I am a bridesmaid, and though I am honored to become a permanent fixture in my friend's memory of life altering moments (marriage, wedding, bridal shower, dress fittings...oh the list of these apparently monumental memories goes goes on and on) I cannot help but satirize the wedding process of the American bride.
My frist experience in the bridal process was shopping for the wedding dress. This is literally a process of hours and hours of looking through bridal magazines that feature impossibly perfect and manican like "brides" who showcase dresses of the size 2 genre. Once particular styles are selected the bridal party (in our case the party consisted of the bridesmaids, mother of the bride, and of course the bride herself) journeys to the nearest David's Bridal to try on countless dresses. The moment my best friend walked out of the dressing room with THE dress on I literally turned to her mother who was tearing up and told the bride "I picture you walking down the asle right now." With this comment we, all five of us, cried like the sterotypical women in the sterotypical scene. The dress was selected, ordered, and fitted.
Then came the bridesmaid dresses. I have a nice bride who is not forcing us into shinny, huge, and ugly dresses. Instead she has opted to allow each bridesmaid to seclect her own dress as long as it is Victorian Lilac (apparenly, this is a real color). First, let's talk about how awkward and embarassing the dress measuring process is...some lady (who I have never met in my life) approaches you with a yellow measuring tape with bold black numbers to announce your size. This stranger then constricts you within this measuring snake around the most intimate parts of your body.

Um, does anyone else feel werid when someone is taking note of how many inches around your chest, waist, and hips are while she is partically inches away from those areas?

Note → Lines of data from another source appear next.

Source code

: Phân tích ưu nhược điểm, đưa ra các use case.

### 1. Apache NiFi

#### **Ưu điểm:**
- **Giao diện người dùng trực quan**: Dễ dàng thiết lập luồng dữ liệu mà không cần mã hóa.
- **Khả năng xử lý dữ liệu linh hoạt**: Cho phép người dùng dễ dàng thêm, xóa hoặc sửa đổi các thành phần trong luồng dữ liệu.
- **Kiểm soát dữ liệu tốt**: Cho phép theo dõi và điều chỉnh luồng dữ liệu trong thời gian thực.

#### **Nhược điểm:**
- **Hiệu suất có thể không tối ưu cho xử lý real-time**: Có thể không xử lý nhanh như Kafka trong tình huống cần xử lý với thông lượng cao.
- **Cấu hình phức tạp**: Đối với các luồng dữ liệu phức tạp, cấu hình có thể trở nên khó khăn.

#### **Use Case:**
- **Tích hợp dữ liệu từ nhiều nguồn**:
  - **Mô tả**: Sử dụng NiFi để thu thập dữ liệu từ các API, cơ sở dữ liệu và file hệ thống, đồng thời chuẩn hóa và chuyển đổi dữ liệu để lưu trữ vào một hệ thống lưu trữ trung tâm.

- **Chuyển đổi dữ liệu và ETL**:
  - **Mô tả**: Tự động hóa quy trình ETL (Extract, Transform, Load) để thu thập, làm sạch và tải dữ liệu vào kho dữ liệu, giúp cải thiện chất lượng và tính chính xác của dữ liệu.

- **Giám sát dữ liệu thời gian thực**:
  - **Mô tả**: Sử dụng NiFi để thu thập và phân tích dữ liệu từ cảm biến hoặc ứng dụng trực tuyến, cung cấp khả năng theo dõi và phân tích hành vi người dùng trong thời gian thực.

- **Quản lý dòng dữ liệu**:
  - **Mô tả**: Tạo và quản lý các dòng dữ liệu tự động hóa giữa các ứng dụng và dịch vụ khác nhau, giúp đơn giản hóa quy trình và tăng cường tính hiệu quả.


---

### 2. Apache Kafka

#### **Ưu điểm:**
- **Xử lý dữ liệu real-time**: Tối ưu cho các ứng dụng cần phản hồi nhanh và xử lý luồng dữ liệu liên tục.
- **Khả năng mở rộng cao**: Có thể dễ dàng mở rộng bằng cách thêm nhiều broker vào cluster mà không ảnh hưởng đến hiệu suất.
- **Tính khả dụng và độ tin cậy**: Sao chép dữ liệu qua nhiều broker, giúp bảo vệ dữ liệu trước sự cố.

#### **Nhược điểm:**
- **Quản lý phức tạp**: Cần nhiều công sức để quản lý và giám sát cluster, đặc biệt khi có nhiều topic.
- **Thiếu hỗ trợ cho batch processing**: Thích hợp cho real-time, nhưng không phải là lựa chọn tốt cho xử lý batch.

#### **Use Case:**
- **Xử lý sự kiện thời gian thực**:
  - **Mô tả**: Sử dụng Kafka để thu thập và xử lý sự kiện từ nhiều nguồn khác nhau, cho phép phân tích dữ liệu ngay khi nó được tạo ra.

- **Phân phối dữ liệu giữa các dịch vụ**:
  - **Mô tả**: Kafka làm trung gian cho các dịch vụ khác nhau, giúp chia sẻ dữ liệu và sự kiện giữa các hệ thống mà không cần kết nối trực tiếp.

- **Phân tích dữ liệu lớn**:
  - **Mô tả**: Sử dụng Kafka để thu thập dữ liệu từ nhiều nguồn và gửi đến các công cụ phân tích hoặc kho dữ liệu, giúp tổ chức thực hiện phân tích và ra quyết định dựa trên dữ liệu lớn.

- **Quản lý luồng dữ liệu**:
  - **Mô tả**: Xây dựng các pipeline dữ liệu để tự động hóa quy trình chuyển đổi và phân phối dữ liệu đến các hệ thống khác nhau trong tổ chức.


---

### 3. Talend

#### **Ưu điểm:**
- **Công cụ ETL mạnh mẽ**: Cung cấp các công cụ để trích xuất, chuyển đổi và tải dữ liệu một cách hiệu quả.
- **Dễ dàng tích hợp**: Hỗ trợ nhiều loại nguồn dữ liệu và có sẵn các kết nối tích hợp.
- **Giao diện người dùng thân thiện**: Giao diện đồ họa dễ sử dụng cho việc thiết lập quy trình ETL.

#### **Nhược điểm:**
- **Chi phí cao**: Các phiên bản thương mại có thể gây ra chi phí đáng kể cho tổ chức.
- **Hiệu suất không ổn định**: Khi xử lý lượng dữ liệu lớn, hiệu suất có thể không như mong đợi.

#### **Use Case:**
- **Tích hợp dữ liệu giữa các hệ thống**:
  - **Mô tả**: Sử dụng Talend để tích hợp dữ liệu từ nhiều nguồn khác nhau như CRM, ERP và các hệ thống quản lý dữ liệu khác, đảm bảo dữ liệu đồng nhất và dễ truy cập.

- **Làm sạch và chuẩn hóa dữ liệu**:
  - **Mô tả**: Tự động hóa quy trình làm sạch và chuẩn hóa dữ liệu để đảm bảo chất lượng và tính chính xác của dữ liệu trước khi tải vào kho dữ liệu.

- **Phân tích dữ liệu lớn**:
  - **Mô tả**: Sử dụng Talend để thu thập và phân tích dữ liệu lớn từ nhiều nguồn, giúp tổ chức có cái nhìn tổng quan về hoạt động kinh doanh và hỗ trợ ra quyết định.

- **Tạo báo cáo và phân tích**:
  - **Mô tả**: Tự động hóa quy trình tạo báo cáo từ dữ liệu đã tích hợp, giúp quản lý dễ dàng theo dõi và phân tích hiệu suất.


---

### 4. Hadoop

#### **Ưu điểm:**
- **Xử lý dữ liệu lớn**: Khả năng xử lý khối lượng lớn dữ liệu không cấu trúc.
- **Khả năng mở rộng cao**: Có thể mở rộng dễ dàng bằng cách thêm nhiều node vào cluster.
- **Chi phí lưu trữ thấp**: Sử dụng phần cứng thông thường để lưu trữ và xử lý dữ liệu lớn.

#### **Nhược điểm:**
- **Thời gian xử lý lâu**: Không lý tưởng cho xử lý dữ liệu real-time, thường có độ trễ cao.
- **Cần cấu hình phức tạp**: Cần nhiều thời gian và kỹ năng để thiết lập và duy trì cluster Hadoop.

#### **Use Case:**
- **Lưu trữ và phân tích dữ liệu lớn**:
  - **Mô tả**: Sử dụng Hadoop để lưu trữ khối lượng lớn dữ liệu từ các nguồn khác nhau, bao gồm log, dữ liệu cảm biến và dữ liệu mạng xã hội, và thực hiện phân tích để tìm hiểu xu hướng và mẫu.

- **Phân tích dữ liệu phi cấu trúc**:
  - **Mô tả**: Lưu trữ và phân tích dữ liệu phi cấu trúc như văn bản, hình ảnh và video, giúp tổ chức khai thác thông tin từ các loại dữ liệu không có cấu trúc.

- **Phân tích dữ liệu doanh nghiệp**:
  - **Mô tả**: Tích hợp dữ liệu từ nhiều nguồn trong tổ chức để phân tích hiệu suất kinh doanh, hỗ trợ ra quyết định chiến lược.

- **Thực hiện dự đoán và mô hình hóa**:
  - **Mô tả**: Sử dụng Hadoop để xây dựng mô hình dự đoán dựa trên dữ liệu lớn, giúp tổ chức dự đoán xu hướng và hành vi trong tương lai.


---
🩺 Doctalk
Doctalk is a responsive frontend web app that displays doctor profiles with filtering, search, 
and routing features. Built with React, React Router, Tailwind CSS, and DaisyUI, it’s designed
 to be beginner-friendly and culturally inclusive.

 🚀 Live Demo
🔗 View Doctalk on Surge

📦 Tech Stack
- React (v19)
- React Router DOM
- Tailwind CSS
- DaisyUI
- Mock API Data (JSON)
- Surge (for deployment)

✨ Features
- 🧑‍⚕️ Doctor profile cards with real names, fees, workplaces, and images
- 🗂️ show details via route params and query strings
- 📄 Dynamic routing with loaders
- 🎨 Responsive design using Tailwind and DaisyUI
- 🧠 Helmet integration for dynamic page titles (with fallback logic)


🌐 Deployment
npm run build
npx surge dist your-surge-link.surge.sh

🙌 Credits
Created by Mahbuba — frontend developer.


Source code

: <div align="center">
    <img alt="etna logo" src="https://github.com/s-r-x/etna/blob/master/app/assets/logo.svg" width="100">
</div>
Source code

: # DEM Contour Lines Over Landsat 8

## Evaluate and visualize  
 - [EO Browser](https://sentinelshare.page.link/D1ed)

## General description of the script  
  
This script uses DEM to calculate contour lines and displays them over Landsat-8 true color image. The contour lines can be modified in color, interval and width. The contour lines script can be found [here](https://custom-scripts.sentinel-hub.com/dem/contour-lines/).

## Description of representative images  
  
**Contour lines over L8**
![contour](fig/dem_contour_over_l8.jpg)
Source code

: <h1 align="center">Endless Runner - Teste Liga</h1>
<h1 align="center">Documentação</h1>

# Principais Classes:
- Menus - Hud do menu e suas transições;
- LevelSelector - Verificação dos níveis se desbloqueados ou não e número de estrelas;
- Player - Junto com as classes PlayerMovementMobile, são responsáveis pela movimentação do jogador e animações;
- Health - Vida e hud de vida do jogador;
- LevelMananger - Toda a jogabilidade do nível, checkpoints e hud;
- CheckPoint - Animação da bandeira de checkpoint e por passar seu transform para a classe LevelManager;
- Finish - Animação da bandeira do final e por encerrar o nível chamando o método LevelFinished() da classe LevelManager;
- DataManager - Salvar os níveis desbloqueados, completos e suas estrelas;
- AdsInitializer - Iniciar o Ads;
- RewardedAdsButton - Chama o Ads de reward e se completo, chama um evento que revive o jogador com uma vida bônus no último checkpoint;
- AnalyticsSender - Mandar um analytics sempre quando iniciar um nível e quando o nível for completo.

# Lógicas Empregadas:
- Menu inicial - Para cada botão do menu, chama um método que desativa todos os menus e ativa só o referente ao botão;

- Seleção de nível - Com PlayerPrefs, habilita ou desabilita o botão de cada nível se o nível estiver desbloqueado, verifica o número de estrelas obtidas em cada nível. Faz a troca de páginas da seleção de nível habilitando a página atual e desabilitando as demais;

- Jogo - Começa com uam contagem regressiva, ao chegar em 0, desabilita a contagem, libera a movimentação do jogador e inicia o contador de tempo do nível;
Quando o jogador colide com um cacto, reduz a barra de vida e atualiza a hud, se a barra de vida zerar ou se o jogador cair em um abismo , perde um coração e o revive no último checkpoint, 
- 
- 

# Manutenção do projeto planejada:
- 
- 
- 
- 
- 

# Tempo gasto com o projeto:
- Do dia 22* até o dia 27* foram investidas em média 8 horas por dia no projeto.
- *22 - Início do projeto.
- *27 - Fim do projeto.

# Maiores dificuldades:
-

I was told I have no boobs. I suppose the measuring lady expected for my to wear a pushup bra, because she told me "small boobies look non-existant in dresses." To which I told her I would keep that in mind in the coming months. She suggested I take hormones to fix my issue. Then, after the overall measurments, I was told I am a double zero or a big girl size sixteen. Awesome...I've always wanted to be a big girl. I replied by singing the pushups songs. You know it "Mommy, wow, I'm a big kid now."